═══ Dataset records
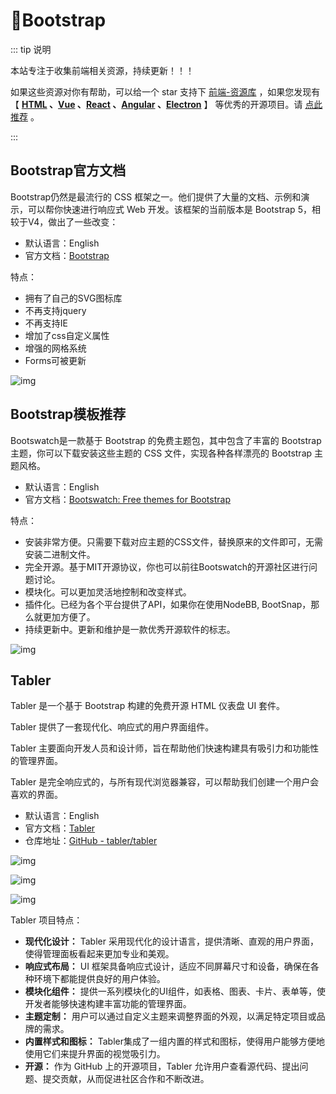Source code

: # 🍁Bootstrap

::: tip 说明

本站专注于收集前端相关资源，持续更新！！！

如果这些资源对你有帮助，可以给一个 star 支持下 [前端-资源库](https://github.com/huangpw/document-frontend-vitepress) ，如果您发现有 【 **[HTML](/html) 、[Vue](/vue) 、[React](/react) 、[Angular](/angular) 、[Electron](/electron)** 】 等优秀的开源项目。请 [点此推荐](https://github.com/huangpw/document-frontend-vitepress/issues/new) 。

:::



## Bootstrap官方文档

Bootstrap仍然是最流行的 CSS 框架之一。他们提供了大量的文档、示例和演示，可以帮你快速进行响应式 Web 开发。该框架的当前版本是 Bootstrap 5，相较于V4，做出了一些改变：

- 默认语言：English
- 官方文档：[Bootstrap](https://getbootstrap.com/)

特点：

- 拥有了自己的SVG图标库
- 不再支持jquery
- 不再支持IE
- 增加了css自定义属性
- 增强的网格系统
- Forms可被更新

![img](/images/html/bootstrap/10001.png)



## Bootstrap模板推荐

Bootswatch是一款基于 Bootstrap 的免费主题包，其中包含了丰富的 Bootstrap 主题，你可以下载安装这些主题的 CSS 文件，实现各种各样漂亮的 Bootstrap 主题风格。

- 默认语言：English
- 官方文档：[Bootswatch: Free themes for Bootstrap](https://bootswatch.com/)

特点：

- 安装非常方便。只需要下载对应主题的CSS文件，替换原来的文件即可，无需安装二进制文件。
- 完全开源。基于MIT开源协议，你也可以前往Bootswatch的开源社区进行问题讨论。
- 模块化。可以更加灵活地控制和改变样式。
- 插件化。已经为各个平台提供了API，如果你在使用NodeBB, BootSnap，那么就更加方便了。
- 持续更新中。更新和维护是一款优秀开源软件的标志。

![img](/images/html/bootstrap/bootswatch.png)



## Tabler

Tabler 是一个基于 Bootstrap 构建的免费开源 HTML 仪表盘 UI 套件。

Tabler 提供了一套现代化、响应式的用户界面组件。

Tabler 主要面向开发人员和设计师，旨在帮助他们快速构建具有吸引力和功能性的管理界面。

Tabler 是完全响应式的，与所有现代浏览器兼容，可以帮助我们创建一个用户会喜欢的界面。

- 默认语言：English
- 官方文档：[Tabler](https://tabler.io/admin-template)
- 仓库地址：[GitHub - tabler/tabler](https://github.com/tabler/tabler)

![img](/images/html/bootstrap/10002.png)

![img](/images/html/bootstrap/10003.png)

![img](/images/html/bootstrap/10004.png)

Tabler 项目特点：

- **现代化设计：** Tabler 采用现代化的设计语言，提供清晰、直观的用户界面，使得管理面板看起来更加专业和美观。
- **响应式布局：** UI 框架具备响应式设计，适应不同屏幕尺寸和设备，确保在各种环境下都能提供良好的用户体验。
- **模块化组件：** 提供一系列模块化的UI组件，如表格、图表、卡片、表单等，使开发者能够快速构建丰富功能的管理界面。
- **主题定制：** 用户可以通过自定义主题来调整界面的外观，以满足特定项目或品牌的需求。
- **内置样式和图标：** Tabler集成了一组内置的样式和图标，使得用户能够方便地使用它们来提升界面的视觉吸引力。
- **开源：** 作为 GitHub 上的开源项目，Tabler 允许用户查看源代码、提出问题、提交贡献，从而促进社区合作和不断改进。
══════
(Task item)
Beginning with the first line of the records and ending with the line that contains "- **现代化设计：** Tabler", reproduce every line exactly, omitting pictures and adding nothing.

(Answer for the task)
Source code

: # 🍁Bootstrap

::: tip 说明

本站专注于收集前端相关资源，持续更新！！！

如果这些资源对你有帮助，可以给一个 star 支持下 [前端-资源库](https://github.com/huangpw/document-frontend-vitepress) ，如果您发现有 【 **[HTML](/html) 、[Vue](/vue) 、[React](/react) 、[Angular](/angular) 、[Electron](/electron)** 】 等优秀的开源项目。请 [点此推荐](https://github.com/huangpw/document-frontend-vitepress/issues/new) 。

:::



## Bootstrap官方文档

Bootstrap仍然是最流行的 CSS 框架之一。他们提供了大量的文档、示例和演示，可以帮你快速进行响应式 Web 开发。该框架的当前版本是 Bootstrap 5，相较于V4，做出了一些改变：

- 默认语言：English
- 官方文档：[Bootstrap](https://getbootstrap.com/)

特点：

- 拥有了自己的SVG图标库
- 不再支持jquery
- 不再支持IE
- 增加了css自定义属性
- 增强的网格系统
- Forms可被更新

![img](/images/html/bootstrap/10001.png)



## Bootstrap模板推荐

Bootswatch是一款基于 Bootstrap 的免费主题包，其中包含了丰富的 Bootstrap 主题，你可以下载安装这些主题的 CSS 文件，实现各种各样漂亮的 Bootstrap 主题风格。

- 默认语言：English
- 官方文档：[Bootswatch: Free themes for Bootstrap](https://bootswatch.com/)

特点：

- 安装非常方便。只需要下载对应主题的CSS文件，替换原来的文件即可，无需安装二进制文件。
- 完全开源。基于MIT开源协议，你也可以前往Bootswatch的开源社区进行问题讨论。
- 模块化。可以更加灵活地控制和改变样式。
- 插件化。已经为各个平台提供了API，如果你在使用NodeBB, BootSnap，那么就更加方便了。
- 持续更新中。更新和维护是一款优秀开源软件的标志。

![img](/images/html/bootstrap/bootswatch.png)



## Tabler

Tabler 是一个基于 Bootstrap 构建的免费开源 HTML 仪表盘 UI 套件。

Tabler 提供了一套现代化、响应式的用户界面组件。

Tabler 主要面向开发人员和设计师，旨在帮助他们快速构建具有吸引力和功能性的管理界面。

Tabler 是完全响应式的，与所有现代浏览器兼容，可以帮助我们创建一个用户会喜欢的界面。

- 默认语言：English
- 官方文档：[Tabler](https://tabler.io/admin-template)
- 仓库地址：[GitHub - tabler/tabler](https://github.com/tabler/tabler)

![img](/images/html/bootstrap/10002.png)

![img](/images/html/bootstrap/10003.png)

![img](/images/html/bootstrap/10004.png)

Tabler 项目特点：

- **现代化设计：** Tabler 采用现代化的设计语言，提供清晰、直观的用户界面，使得管理面板看起来更加专业和美观。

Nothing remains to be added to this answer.